La solution nous permet d’informer les citoyens, pour leurs itinéraires, sur la trajectoire la plus fraîche l’été ou celle avec la meilleure qualité de l’air. Autre usage envisagé : si un accident se produit dans le port de Singapour et cause un nuage toxique, grâce à notre simulation des vents, nous pourrons signaler la trajectoire du nuage et son impact dans la ville. Ce même modèle de simulation des vents nous sert, dans le projet de mobilité par drone, à adapter les itinéraires de ces véhicules volants en fonction des courants d’air.


Techniquement, comment avez-vous travaillé sur ce projet ?

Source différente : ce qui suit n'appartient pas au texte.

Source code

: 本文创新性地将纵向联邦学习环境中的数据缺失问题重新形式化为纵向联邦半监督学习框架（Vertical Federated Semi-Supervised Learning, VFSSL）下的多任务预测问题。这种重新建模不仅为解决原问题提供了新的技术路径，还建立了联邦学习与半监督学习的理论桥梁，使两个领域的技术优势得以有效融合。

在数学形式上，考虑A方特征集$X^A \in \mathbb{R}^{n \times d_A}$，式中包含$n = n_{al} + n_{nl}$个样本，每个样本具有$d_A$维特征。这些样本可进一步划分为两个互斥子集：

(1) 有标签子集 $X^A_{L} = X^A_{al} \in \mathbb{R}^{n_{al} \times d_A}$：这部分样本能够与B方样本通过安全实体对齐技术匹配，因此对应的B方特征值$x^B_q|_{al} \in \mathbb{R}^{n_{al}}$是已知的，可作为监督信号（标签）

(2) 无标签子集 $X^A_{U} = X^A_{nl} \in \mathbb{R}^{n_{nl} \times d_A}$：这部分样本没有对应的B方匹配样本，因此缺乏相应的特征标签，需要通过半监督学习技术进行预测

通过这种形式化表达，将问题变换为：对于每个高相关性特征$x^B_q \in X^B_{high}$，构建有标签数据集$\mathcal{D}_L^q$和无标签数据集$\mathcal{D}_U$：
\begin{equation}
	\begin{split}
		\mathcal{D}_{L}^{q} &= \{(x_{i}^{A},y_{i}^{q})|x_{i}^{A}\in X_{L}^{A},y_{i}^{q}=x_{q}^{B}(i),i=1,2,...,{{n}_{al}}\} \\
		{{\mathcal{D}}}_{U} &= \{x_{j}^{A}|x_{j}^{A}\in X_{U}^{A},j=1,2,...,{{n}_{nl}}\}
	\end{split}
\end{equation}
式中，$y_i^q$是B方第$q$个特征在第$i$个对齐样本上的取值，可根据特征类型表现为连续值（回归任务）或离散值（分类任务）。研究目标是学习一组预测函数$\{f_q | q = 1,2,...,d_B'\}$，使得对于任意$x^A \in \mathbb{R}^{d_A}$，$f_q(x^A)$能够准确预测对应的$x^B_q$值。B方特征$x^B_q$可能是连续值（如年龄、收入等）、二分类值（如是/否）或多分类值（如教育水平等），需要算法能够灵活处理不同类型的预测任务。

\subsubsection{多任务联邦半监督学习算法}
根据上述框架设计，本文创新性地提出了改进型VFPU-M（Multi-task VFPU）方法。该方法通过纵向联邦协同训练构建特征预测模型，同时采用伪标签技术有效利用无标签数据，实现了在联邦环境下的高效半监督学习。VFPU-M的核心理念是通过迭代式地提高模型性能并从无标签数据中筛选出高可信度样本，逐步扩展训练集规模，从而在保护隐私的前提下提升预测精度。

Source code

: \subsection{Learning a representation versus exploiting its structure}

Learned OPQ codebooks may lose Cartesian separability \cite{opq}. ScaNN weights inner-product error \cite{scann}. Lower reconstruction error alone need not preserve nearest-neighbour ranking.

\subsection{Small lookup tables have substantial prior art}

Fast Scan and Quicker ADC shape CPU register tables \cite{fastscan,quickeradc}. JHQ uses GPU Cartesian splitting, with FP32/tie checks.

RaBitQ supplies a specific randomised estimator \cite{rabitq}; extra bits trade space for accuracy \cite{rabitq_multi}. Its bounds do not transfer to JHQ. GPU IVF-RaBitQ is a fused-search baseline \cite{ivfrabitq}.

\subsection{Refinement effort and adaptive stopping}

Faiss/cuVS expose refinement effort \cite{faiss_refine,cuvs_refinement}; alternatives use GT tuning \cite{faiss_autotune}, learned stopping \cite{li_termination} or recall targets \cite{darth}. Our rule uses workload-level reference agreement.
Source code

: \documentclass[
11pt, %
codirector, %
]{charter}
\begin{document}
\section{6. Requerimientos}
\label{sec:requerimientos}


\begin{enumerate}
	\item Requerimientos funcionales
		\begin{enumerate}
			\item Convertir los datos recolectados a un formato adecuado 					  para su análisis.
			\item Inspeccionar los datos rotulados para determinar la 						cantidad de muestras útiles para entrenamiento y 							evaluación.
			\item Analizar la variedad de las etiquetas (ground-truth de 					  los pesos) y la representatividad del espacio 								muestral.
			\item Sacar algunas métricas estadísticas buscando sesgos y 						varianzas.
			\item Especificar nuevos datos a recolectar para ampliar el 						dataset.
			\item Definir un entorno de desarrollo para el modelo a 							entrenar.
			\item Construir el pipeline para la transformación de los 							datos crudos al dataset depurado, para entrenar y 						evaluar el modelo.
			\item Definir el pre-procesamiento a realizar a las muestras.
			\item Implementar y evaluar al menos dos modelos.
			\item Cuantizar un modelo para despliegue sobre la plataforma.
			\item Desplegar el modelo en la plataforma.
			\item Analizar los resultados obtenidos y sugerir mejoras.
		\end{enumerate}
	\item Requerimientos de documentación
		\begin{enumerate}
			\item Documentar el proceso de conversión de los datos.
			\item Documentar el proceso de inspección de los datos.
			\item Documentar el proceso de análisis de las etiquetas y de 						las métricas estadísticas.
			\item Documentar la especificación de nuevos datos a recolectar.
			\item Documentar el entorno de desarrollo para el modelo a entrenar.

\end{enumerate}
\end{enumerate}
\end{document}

Le challenge a été d’agréger les données nécessaires à entraîner les algorithmes. Nous veillons à n’utiliser que la bonne donnée au bon endroit. Car la data, comme l’alcool, ne doit être consommée qu’avec modération pour ne pas qu’un projet soit une aberration écologique. Nous utilisons les prédictions météo, les données réelles en ville d’une poignée de capteurs et de l’IA. Des softwares calculent l’acoustique, d’autres l’état des matériaux. Les simulations sont réalisées via l’outil OpenFOAM d’ESI Group. Tout ce qu’on développe est agnostique et peut être visualisé sur un tableau de bord, sur une maquette 3D ou par des lunettes de réalité augmenté, grâce aux développements de la société Immersion.


Est-ce que les projets expérimentés à Singapour pourraient être dupliqués en France ?

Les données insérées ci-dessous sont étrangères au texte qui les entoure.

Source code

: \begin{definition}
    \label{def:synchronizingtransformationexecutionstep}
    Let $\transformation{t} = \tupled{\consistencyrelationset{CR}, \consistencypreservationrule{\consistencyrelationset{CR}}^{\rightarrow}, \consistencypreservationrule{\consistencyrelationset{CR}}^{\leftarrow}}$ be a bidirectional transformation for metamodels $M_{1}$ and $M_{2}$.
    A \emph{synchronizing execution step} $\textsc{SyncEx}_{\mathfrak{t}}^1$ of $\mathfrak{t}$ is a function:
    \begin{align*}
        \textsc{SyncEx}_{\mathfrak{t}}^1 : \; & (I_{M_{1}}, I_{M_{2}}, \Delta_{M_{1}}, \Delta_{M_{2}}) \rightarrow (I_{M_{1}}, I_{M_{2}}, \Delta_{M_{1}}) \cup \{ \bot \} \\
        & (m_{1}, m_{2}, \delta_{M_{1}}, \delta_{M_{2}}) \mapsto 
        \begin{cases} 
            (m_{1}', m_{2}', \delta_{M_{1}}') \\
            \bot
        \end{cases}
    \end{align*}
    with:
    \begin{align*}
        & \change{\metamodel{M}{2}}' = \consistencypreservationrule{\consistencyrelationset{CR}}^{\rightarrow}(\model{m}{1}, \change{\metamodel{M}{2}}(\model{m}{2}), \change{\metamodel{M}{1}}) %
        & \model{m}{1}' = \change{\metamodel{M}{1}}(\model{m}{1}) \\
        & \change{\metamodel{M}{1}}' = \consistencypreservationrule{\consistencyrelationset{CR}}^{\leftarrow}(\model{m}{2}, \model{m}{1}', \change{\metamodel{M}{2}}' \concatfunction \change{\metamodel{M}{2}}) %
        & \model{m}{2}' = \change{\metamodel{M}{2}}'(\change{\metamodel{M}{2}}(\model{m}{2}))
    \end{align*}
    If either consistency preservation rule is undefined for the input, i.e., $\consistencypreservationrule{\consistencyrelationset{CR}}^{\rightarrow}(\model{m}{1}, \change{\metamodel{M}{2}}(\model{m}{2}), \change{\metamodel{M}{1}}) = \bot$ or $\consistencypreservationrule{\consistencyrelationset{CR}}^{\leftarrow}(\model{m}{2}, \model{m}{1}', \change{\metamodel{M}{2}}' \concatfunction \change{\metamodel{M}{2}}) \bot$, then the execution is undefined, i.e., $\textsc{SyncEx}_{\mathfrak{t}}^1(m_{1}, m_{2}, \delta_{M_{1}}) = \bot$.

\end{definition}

Absolument. Un projet n’est pas forcément dupliqué à l’identique, il faut l’adapter aux contraintes du territoire, mais ces derniers peuvent tous l’adopter. C’est d’ailleurs ce que l’on a fait à Paris, au moment des Jeux olympiques. Nous avons développé en un mois une application, nommée Stay Fresh in Paris, en collaboration avec les Arts et Métiers et la société d’ingénierie Expleo, pour indiquer à l’utilisateur l’itinéraire le plus frais pendant les Jeux dans la capitale française.

 

Application Stay Fresh in Paris. Crédit photo : Expleo

L’application proposait gratuitement une carte thermique détaillée du centre-ville localisant les points d’eau ou les brumisateurs. Quelques centaines de personnes l’ont utilisée. Cela montre qu’une application peut être concrétisée rapidement à partir de nos travaux de recherche. Aucun problème technique ne freine l’adoption des projets. Si un projet n’est pas déployé, c’est en raison de la réglementation et de l’acceptabilité. C’est ce qu’on observe pour la mobilité volante. Les drones sont très sophistiqués techniquement mais l’utilisation ne peut se faire n’importe comment en ville.


Quels enseignements en tirez-vous sur l’apport de l’IA pour les collectivités ?

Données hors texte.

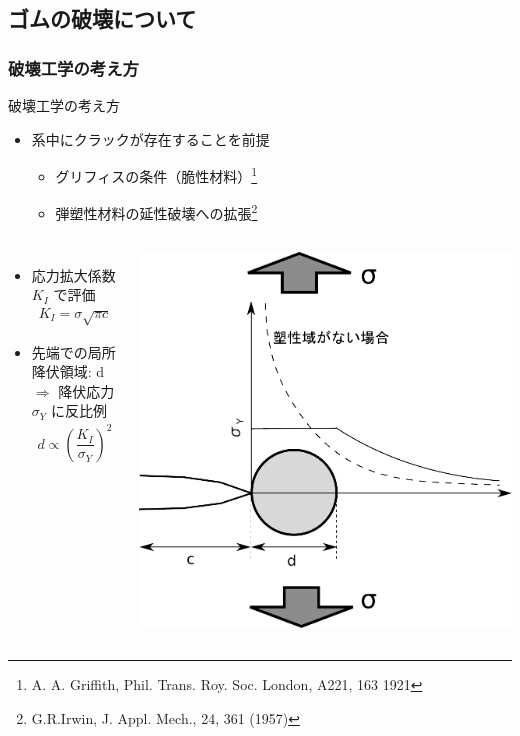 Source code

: \documentclass[12pt, dvipdfmx]{beamer}
\begin{document}
\subsection{ゴムの破壊について}
\begin{frame}
    \frametitle{破壊工学の考え方}
	\vspace{-2mm}
    \begin{exampleblock}{破壊工学の考え方}
		\begin{itemize}
			\item 系中に\alert{クラックが存在することを前提}
			\begin{itemize}
				\item グリフィスの条件（脆性材料）\footnote[1]{
					A. A. Griffith, Phil. Trans. Roy. Soc. London, A221, 163 {1921}
					}
					\item 弾塑性材料の延性破壊への拡張\footnote[2]{
						G.R.Irwin, J. Appl. Mech., 24, 361 (1957)
						}
			\end{itemize}
		\end{itemize}
	\end{exampleblock}
	\vspace{-2mm}
	\begin{columns}
			\begin{itemize}
				\item
				\alert{応力拡大係数 $K_I$} で評価
				\footnotesize
				\begin{align*}
				K_{I} = \sigma \sqrt{\pi c}
				\end{align*}
				\normalsize
				\item 
				先端での\alert{局所降伏領域: d}\\
				$\Rightarrow$ 降伏応力 $\sigma_Y$ に反比例
				\footnotesize
				\begin{align*}
				d \propto \left( \dfrac{K_I}{\sigma_Y} \right)^2
				\end{align*}
				\normalsize
			\end{itemize}
			\centering
			\includegraphics[width=.82\textwidth]{./Crack_Yield.pdf}
		\end{columns}
\end{frame}
\end{document}

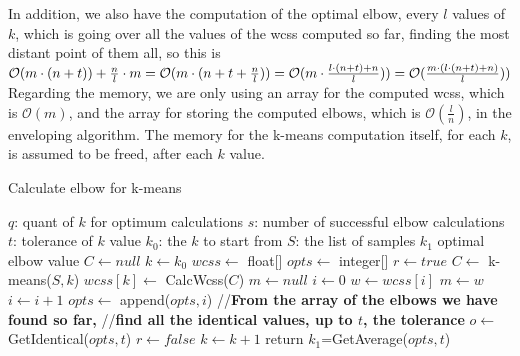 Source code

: \documentclass[12pt]{article}
\begin{document}
In addition, we also have the computation of the optimal elbow, every $l$ values of $k$, which is going over all the values of the wcss computed so far, finding the most distant point of them all, so this is $\mathcal{O}(m \cdot (n+t)) + \frac{n}{l} \cdot m=
\newline
\mathcal{O}(m \cdot (n+t+\frac{n}{l}))=\mathcal{O}(m \cdot \frac{l \cdot (n+t)+n}{l}))=\mathcal{O}(\frac{m \cdot (l \cdot (n+t)+n)}{l}))$ \newline
Regarding the memory, we are only using an array for the computed wcss, which is $\mathcal{O}(m)$, and the array for storing the computed elbows, which is $\mathcal{O}(\frac{l}{n})$, in the enveloping algorithm. The memory for the k-means computation itself, for each $k$, is assumed to be freed, after each $k$ value. \newline

\begin{algorithm}
\caption{Calculate elbow for k-means}
\begin{algorithmic} 
\REQUIRE
\STATE $q$: quant of $k$ for optimum calculations
\STATE $s$: number of successful elbow calculations
\STATE $t$: tolerance of $k$ value
\STATE $k_0$: the $k$ to start from
\STATE $S$: the list of samples
\ENSURE $k_1$ optimal elbow value
\STATE $C \leftarrow null$
\STATE $k \leftarrow k_0$
\newline
\STATE $wcss \leftarrow $ float[]
\STATE $opts \leftarrow $ integer[]
\STATE $r \leftarrow true$
\newline
{}
\STATE $C \leftarrow $ k-means($S, k$)
\newline
\STATE $wcss[k] \leftarrow $ CalcWcss($C$)
\newline
{}
\STATE $m \leftarrow null$
\STATE $i \leftarrow 0$
\STATE $w \leftarrow wcss[i]$
\newline
{}
\STATE $m \leftarrow w$
\ENDIF
\newline
\STATE $i \leftarrow i+1$
\ENDWHILE
\STATE $opts \leftarrow $ append($opts,i$)
\ENDIF \newline
//\textbf{From the array of the elbows we have found so far,}\newline
//\textbf{find all the identical values, up to $t$, the tolerance}
\STATE $o \leftarrow $ GetIdentical($opts,t$)
\STATE $r \leftarrow false$
\ELSE
\STATE $k \leftarrow k+1$
\ENDIF
\newline
\ENDWHILE
\STATE return $k_1$=GetAverage($opts,t$)
\end{algorithmic}
\end{algorithm}
\end{document}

Une ville est très complexe, elle regroupe de nombreux systèmes. Grâce à l’IA, une collectivité peut anticiper, prendre de meilleures décisions et agir plus vite. Elle ne doit toutefois pas s’automatiser entièrement mais se doter juste assez d’intelligence artificielle pour assurer le confort et la sécurité des citoyens. En février prochain, nous organiserons un événement auxquelles les collectivités et les régions seront conviées pour leur décrire l’apport de l’IA dans les secteurs que nous expérimentons, mais aussi en dans l’agriculture ou la détection de feux de forêt.

 

Avec l’IA, on peut savoir, en fonction de l’état de la végétation et du vent, quelle est la direction que prendra un incendie et à quel rythme il avancera et ce pour informer les pompiers en temps réel. Nous travaillons par ailleurs sur la manière de repenser par la simulation un territoire en ville du quart d'heure, ou sur ce qui se passe si la température continue de monter et nous menons des projets à Singapour autour des digues.


Quelle sont les perspectives du programme DesCartes, au-delà des démonstrateurs ?

Nous sommes en train de négocier le renouvellement du programme DesCartes pour cinq années supplémentaires, de 2026 à 2031, afin d’étendre les démonstrateurs à l’ensemble de la ville, et non plus seulement au quartier de Marina Bay. Nous voulons également être capables de mener les projets de bout en bout, de la collecte de la donnée à son analyse par intelligence artificielle et à sa restitution aux citoyens.